Em termos das receitas provenientes destas atividades, embora seja afirmado o princípio de que elas compensam os custos do investimento feito na edição, a maior parte dos entrevistados não detalhou os acordos realizados. Registámos, porém, uma explicação detalhada do modo de funcionamento de uma das editoras consideradas:

“Ficamos com 20% da percentagem de agenciamento. Pronto, e estes 20% incluem o agenciamento, incluem o

management, incluem o road management, incluem essas coisas todas. O que nós achamos que seja bastante justo

porque, geralmente, um artista que esteja a pagar separadamente a um agente e a um manager e a um road manager, acaba por ficar sem 30 a 40% do cachet. Portanto, nós achamos que 20% até é bastante simpático. Claro que, o que nos interessa, é que os cachets sejam altos também, obviamente, mas, estamos totalmente preparados a abdicar da nossa parte se acharmos que o concerto é extremamente importante, relativamente a onde é, relativamente a quantas pessoas é que tem, se for a abrir para alguém que nós sabemos que vai ter muito publico, portanto, nós não estamos agarrados a este dinheiro, - percebes? -, e funcionamos com percentagem, não é... há agentes e há managers que têm eles próprios cachets que têm de ser cobertos independentemente do que o música receber, nós não, nós é percentual.
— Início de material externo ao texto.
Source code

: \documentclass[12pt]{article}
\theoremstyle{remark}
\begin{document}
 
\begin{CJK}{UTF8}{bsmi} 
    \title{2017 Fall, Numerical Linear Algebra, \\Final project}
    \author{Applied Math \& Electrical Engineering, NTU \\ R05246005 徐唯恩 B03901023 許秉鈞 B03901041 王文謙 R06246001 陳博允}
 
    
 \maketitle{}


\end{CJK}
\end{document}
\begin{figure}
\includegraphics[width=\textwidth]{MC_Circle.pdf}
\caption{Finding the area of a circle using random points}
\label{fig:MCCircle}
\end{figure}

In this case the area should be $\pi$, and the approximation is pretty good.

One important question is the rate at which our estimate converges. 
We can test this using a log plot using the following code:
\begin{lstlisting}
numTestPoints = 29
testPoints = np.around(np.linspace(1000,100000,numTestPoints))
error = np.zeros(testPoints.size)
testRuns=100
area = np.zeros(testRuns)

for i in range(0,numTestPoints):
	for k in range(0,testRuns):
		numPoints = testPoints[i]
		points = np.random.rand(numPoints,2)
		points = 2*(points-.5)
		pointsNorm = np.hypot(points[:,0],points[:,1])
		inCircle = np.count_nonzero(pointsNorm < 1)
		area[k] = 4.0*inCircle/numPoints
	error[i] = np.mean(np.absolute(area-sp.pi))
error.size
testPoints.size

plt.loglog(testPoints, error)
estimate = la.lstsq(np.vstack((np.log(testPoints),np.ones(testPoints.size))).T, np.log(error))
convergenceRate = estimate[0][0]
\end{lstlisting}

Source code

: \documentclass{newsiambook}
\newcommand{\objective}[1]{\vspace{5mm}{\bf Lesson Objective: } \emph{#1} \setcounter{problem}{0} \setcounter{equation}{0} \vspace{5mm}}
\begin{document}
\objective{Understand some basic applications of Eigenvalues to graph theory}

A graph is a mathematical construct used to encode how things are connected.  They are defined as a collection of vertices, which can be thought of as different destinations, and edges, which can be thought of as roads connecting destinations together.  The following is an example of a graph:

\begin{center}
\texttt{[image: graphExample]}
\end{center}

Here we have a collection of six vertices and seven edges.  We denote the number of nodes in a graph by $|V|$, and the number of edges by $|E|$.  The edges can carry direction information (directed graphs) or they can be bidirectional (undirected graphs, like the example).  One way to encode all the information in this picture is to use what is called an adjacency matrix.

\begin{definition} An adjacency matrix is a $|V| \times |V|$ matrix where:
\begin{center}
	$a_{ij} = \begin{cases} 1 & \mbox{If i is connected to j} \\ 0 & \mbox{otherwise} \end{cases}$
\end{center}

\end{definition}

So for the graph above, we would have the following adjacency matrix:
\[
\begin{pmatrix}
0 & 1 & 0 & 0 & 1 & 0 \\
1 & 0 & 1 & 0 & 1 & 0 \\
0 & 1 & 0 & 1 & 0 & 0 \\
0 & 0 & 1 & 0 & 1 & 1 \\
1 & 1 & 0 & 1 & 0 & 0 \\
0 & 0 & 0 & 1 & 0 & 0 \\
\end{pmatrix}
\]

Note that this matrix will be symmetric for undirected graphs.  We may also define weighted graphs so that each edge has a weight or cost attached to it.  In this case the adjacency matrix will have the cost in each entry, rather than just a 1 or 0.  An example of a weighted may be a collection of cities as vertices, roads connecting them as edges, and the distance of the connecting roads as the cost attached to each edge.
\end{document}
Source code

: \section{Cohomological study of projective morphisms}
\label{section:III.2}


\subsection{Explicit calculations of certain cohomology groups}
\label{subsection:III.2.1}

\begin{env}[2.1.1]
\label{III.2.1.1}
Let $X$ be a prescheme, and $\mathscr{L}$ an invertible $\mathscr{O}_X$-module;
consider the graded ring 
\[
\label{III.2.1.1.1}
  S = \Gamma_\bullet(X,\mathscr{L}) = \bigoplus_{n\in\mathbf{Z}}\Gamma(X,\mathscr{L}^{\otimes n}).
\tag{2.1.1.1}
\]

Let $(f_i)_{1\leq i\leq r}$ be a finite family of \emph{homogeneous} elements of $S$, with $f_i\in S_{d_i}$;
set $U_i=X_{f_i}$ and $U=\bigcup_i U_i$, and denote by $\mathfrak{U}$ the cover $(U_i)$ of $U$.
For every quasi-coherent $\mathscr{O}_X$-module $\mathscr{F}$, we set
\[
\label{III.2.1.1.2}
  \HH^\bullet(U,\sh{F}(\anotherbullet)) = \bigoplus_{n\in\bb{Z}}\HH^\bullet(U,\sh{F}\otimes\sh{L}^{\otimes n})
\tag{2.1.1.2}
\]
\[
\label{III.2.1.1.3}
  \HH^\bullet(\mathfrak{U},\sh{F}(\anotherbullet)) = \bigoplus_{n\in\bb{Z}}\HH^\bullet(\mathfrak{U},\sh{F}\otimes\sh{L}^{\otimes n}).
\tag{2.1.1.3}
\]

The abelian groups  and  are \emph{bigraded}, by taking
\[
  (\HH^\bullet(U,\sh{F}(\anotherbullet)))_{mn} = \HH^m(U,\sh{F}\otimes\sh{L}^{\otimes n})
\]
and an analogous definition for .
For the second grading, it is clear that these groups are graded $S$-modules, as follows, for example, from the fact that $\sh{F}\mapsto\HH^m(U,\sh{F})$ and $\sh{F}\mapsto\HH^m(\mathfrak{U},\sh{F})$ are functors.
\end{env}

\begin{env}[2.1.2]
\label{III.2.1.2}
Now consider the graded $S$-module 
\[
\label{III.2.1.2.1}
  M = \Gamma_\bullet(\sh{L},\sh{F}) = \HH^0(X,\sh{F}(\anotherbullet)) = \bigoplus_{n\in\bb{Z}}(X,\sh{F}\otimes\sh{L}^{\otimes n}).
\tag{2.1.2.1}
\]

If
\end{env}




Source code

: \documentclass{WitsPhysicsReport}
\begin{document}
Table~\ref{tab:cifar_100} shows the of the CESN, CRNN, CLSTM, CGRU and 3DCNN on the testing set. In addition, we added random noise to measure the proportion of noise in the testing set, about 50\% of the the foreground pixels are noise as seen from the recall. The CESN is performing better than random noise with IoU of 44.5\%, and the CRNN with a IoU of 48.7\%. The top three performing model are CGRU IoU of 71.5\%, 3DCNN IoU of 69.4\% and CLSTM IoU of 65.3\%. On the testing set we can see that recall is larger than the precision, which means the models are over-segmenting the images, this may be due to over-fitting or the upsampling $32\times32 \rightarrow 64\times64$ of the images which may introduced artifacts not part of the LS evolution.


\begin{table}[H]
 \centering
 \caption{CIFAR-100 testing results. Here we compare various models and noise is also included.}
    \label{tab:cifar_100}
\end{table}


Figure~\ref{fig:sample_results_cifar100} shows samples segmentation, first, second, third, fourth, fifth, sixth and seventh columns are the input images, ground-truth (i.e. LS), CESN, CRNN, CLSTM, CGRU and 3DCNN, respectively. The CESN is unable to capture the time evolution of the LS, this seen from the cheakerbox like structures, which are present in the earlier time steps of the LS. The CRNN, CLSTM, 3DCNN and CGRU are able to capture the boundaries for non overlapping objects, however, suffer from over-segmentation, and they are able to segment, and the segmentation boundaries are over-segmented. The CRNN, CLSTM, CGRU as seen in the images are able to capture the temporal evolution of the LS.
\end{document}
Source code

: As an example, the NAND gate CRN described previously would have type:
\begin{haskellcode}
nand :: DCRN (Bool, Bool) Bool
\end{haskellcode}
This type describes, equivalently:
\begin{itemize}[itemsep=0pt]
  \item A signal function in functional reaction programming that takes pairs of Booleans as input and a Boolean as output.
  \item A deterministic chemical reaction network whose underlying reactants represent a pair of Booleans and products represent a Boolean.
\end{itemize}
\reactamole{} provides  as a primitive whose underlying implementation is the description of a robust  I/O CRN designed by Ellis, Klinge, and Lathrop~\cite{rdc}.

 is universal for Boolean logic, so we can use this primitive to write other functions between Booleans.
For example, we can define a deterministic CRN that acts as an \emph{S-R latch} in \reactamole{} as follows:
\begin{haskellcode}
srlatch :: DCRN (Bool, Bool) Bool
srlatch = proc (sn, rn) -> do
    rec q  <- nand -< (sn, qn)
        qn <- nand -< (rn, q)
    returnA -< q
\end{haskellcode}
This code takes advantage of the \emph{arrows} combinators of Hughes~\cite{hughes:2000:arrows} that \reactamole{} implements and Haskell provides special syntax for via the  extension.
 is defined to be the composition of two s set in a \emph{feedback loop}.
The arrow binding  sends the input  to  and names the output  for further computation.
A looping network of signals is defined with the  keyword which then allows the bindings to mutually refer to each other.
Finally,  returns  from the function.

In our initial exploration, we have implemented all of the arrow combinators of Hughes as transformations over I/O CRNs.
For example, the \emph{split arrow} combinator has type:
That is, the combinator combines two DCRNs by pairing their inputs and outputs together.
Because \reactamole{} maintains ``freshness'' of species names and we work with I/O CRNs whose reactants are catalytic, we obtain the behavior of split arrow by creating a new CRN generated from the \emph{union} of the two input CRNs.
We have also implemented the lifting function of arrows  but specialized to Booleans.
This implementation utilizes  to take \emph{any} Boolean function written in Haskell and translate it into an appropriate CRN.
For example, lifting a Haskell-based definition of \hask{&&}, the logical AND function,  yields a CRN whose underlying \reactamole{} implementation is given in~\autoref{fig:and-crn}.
E já houve imensos concertos em que nós não recebemos, porque achamos que não faz sentido estar a receber porque a banda já está a receber pouco. Portanto, isto também é caso a caso.” E3, Editora, Feminino, 32 anos, Mestrado, Lisboa

Os princípios da promoção de eventos são semelhantes, diferenciando-se pelo facto da editora promover os seus próprios eventos com os seus artistas, sem depender diretamente de outros organizadores. É desta forma que uma editora pode assumir um papel central na dinamização de uma cena específica local, já que passa a assumir basicamente todo o papel de seleção e consagração de artistas, promovendo-os em

bloco, ao mesmo tempo que promovem a própria identidade da editora, em eventos chave que vão ganhando o seu próprio prestígio. Isto proporciona também que a editora dinamize uma cena que não está ligada a (sub)géneros musicais específicos, associando bandas de diferentes (sub)géneros nos mesmos espetáculos e contribuindo assim para a formação de novos públicos, assim como para a aproximação de (sub)géneros que até então não estavam associados.